No dice nada más. El silencio de Thomas solía asustarme, pero ahora lo agradezco. Estoy cansada de que hablen la hermana Constance, la hermana Mary Grace, el doctor Turner y los demás niños. Solo quiero estar entre las ovejas. Sola, pero no aislada.

Algo feo se agita en mi pecho, toso sobre la paja y me seco la boca. Noto la cara caliente. Demasiado caliente. Ardiendo.

—El mantel del altar... —comienza Thomas un tanto vacilante—. Pensé que querrías saber que la hermana Constance ha decidido utilizar el negro en la capilla, para honrar a Anna. Lo dejarán puesto durante al menos una semana. Tal vez más tiempo.

Se agacha para enderezarle a Lodo la oreja, que no para de darse la vuelta.

Y por cómo evita mirarme a los ojos, me doy cuenta de que sabe que he robado el mantel morado de Adviento. Debió de ver cómo me escabullía a hurtadillas por el jardín con él metido bajo el abrigo. Y ahora me está diciendo que no me pillarán. Al menos hoy no.

Anna ha vuelto a ayudarme. Me alegro por el bien de Foxfire, pero preferiría que me pillaran, que la hermana Constance me castigara todos los días durante un año y recuperar a Anna.

Asiento.

Thomas se despide llevándose una mano a la gorra y se marcha.

Sé que el funeral de Anna se está celebrando en la capilla. A lo largo de los seis meses que he pasado aquí, solo ha muerto otro niño, un chico que llegó en mitad de la noche, tan enfermo que a la mañana siguiente ya se había ido.
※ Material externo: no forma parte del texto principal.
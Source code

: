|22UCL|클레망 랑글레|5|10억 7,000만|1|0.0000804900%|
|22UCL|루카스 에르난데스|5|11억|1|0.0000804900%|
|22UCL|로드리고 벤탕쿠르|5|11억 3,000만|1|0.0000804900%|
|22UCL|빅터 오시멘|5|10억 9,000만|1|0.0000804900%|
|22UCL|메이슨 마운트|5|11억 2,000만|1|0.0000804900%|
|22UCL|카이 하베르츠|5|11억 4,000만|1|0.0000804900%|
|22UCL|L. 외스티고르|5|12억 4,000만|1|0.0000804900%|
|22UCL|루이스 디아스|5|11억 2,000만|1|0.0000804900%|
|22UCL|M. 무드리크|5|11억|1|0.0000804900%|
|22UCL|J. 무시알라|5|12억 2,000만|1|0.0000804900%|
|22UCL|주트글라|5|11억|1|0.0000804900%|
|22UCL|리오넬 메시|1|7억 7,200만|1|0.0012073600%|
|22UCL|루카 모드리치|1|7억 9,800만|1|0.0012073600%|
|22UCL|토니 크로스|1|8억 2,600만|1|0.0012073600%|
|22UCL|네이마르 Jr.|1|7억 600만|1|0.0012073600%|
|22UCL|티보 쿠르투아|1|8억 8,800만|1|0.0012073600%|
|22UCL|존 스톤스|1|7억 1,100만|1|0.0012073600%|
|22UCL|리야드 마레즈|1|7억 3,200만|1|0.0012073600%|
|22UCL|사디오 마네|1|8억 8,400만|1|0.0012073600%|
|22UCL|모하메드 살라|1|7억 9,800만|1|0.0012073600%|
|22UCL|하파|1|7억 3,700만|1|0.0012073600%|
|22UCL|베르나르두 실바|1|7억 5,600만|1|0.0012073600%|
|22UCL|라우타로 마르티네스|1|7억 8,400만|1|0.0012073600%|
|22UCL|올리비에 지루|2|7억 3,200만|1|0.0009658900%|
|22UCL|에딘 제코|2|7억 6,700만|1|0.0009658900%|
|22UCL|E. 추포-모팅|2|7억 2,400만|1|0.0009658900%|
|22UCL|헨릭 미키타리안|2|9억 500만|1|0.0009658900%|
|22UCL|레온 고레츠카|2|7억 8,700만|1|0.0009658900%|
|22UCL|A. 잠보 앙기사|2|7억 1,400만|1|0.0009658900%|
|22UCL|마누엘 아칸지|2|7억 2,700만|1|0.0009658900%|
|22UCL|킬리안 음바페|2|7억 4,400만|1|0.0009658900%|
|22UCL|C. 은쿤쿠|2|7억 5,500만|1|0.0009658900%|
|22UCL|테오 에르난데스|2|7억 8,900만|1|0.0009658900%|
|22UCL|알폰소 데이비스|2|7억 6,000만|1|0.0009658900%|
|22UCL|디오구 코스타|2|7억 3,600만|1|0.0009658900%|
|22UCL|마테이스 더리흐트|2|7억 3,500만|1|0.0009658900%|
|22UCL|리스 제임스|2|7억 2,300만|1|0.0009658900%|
Su funeral fue reducido y breve, y sé que el de Anna será igual. La hermana Constance es, ante todo, práctica. Hay facturas que pagar, niños vivos que alimentar y un grifo que gotea y debe repararse.

Una oveja deja escapar un largo suspiro ovino y me pone la barbilla sobre la pierna. Le rasco la cabeza huesuda y entorna los ojos. Con el otro pulgar, acaricio el cordel del paquete, atado con una bonita lazada.

La hermana Mary Grace subió nada menos que hasta mi desván ayer por la noche después de la cena. Me llevó una chocolatina vieja y polvorienta en una bandeja —no sé dónde la habría tenido escondida— y este paquete.

—Todavía faltan unos días para la Navidad —dijo—. Pero quiero que tengas un regalo anticipado. Mejor dicho, Anna quería que lo tuvieras. A veces la gente muere cuando se pone demasiado enferma y no podemos hacer nada, solo dejar que regrese con el Señor.

En el cobertizo, recorro los extremos del paquete con los dedos, del papel que ya está desgastado después de estar toda la mañana manoseándolo, temerosa de abrirlo. Conozco esta forma y también su tamaño. Sé exactamente lo que me encontraré cuando desate el cordel y rasgue el papel.

Fuera doblan las campanas. Thomas volverá pronto con la pala y barro de la ladera sur en las botas.

Abro el papel y el cordel. Debajo están todos los colores del arcoíris. Abro la tapa superior del estuche de los lápices de colores y aspiro el aroma a madera y pintura.

La ovejita que tiene la barbilla apoyada en mi pierna comienza a roncar. Me hago un ovillo a su lado, abrazada al estuche de lápices de colores de Anna.